A tribute to Peter Karmel

The Academy mourns the recent death of Peter Karmel, our former president, a champion of the social sciences and an educationalist of remarkable insight and consequence. There have been few Australian economists who have exercised such a sustained influence on public policy, going back to his membership of the Vernon Committee of Economic Enquiry in the early 1960s. Appointed professor of economics at Adelaide while still in his twenties, he quickly displayed a capacity for leadership. As Principal Designate and later Vice-Chancellor of Flinders University, he initiated a bold experiment in teaching and research, and his subsequent leadership of the Australian National University from 1982 to 1987 provided strong and prescient direction of its activities.

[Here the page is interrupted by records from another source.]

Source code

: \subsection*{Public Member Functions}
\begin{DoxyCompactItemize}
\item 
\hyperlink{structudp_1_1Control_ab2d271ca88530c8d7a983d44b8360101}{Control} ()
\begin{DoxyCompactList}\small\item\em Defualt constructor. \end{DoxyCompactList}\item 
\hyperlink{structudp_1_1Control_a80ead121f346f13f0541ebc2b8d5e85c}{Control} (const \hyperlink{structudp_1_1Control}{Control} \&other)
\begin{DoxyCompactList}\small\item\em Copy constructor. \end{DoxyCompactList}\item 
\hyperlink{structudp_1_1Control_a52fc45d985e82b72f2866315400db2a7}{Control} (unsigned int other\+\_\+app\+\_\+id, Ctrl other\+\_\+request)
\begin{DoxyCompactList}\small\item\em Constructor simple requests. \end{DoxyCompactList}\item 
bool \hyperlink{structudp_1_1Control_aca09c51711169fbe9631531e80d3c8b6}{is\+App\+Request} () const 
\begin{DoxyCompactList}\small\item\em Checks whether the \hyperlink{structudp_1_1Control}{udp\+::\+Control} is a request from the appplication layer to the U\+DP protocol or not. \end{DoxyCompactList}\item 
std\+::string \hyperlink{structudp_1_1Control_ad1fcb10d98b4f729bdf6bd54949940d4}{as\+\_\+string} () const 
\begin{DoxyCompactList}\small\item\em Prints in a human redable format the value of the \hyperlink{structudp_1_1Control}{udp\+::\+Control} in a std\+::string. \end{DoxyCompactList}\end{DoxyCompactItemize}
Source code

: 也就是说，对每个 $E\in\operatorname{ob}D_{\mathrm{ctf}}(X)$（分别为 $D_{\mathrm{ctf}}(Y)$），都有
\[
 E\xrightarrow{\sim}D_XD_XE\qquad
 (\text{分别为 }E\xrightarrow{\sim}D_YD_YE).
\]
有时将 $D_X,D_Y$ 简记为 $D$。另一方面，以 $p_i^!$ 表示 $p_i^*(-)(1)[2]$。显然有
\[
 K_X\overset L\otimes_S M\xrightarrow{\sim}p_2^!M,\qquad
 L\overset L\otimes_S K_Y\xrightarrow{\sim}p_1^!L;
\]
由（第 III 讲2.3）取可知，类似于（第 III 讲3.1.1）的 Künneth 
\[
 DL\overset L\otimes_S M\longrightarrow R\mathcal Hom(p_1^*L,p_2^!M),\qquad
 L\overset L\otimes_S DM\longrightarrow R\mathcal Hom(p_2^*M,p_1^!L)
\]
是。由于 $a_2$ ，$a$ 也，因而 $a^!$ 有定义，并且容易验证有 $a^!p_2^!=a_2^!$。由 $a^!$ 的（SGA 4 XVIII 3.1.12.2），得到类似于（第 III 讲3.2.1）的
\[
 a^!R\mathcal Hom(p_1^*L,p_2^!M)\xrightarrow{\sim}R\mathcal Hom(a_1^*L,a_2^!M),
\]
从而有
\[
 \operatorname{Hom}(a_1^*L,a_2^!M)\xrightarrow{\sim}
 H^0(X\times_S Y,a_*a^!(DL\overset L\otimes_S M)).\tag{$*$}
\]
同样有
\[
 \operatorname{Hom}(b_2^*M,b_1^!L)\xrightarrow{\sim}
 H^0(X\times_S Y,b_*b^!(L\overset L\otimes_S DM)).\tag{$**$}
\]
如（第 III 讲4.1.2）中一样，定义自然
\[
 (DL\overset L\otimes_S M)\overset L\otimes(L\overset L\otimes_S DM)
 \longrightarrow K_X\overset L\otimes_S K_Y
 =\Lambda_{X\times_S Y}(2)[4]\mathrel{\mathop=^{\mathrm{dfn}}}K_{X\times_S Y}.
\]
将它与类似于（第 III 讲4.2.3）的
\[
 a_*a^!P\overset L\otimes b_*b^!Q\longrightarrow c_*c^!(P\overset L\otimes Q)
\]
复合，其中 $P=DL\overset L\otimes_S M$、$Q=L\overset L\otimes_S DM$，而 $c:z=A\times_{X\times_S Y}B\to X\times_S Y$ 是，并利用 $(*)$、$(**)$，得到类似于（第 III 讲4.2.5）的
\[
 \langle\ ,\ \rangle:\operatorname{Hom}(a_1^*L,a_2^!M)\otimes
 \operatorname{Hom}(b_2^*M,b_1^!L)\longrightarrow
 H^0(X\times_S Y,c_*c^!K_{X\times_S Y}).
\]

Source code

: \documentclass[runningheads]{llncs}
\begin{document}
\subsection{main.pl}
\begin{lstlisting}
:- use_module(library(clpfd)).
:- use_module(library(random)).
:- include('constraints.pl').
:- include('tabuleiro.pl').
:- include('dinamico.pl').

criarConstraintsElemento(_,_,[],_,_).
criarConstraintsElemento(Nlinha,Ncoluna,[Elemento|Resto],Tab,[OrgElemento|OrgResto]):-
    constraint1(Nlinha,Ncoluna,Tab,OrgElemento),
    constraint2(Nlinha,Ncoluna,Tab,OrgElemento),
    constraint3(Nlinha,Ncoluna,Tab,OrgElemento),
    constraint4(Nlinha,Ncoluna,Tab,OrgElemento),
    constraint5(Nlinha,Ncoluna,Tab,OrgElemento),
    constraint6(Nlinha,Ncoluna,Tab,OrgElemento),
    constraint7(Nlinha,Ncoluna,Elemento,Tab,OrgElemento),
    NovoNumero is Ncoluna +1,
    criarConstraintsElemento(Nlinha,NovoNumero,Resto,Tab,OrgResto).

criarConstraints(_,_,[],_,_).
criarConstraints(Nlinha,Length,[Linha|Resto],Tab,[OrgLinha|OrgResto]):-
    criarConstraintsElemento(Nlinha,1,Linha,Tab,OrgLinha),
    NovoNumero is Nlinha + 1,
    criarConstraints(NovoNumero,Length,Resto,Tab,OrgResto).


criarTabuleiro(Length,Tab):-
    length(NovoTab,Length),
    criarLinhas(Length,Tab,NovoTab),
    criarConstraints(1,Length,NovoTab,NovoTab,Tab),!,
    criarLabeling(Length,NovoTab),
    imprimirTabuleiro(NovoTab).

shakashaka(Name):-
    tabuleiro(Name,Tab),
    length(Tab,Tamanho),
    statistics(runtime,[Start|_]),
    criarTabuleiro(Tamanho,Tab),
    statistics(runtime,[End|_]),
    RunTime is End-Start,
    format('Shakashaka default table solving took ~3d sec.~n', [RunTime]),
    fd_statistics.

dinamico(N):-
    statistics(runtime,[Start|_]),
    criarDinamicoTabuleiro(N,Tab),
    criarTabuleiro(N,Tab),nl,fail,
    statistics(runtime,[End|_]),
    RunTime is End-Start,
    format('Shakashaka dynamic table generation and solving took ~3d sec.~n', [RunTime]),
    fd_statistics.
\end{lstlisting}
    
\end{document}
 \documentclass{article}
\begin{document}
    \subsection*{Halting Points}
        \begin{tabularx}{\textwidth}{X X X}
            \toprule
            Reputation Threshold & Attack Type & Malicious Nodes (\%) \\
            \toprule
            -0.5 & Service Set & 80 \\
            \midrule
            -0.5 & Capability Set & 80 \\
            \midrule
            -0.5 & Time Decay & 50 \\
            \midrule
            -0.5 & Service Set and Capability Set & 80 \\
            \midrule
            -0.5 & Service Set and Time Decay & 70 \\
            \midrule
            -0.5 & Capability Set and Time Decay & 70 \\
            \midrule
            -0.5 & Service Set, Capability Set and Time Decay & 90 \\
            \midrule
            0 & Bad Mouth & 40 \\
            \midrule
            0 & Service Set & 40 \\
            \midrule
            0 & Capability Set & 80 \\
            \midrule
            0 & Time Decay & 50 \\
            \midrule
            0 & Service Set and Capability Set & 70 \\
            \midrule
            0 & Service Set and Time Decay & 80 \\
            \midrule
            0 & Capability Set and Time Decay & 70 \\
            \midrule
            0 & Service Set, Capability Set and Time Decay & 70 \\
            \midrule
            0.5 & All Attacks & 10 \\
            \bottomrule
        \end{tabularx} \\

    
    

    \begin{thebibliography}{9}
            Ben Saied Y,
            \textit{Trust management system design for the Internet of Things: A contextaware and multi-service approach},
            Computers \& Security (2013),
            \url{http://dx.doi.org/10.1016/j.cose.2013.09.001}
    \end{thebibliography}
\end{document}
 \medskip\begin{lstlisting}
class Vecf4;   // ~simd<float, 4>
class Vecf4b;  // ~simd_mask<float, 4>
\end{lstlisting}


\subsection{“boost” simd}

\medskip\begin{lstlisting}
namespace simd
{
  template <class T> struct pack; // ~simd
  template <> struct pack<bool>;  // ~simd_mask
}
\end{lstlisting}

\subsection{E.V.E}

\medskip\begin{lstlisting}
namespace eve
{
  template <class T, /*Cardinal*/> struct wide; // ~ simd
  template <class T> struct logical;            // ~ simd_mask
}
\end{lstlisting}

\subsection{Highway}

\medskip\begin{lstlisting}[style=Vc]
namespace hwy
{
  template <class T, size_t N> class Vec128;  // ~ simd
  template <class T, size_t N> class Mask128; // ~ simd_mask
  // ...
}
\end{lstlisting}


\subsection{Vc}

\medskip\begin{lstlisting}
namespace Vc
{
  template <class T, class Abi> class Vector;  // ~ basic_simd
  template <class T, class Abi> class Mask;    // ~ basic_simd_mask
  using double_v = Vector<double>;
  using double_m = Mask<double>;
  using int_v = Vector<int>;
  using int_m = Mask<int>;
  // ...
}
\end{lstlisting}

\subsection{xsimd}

Between those two periods as a vice-chancellor Peter Karmel recast national education. In 1973 he devised the needs-based system of Commonwealth funding for schools, fulfilling the Whitlam government's promise that all young Australians should have the opportunity to fulfil their promise. And from 1971 he chaired the Australian Universities Commission, established following the Martin Committee's review of tertiary education in the 1960s on which he also served. In this role he guided the rapid expansion of Commonwealth support for universities, which lasted until 1975 - when the government froze expenditure and suspended the triennial arrangements that enabled universities to plan with confidence. Thereafter the universities were at a standstill. Despite his best endeavours, funding remained constant in real terms up to and beyond 1982, when he departed from the Tertiary Education Commission.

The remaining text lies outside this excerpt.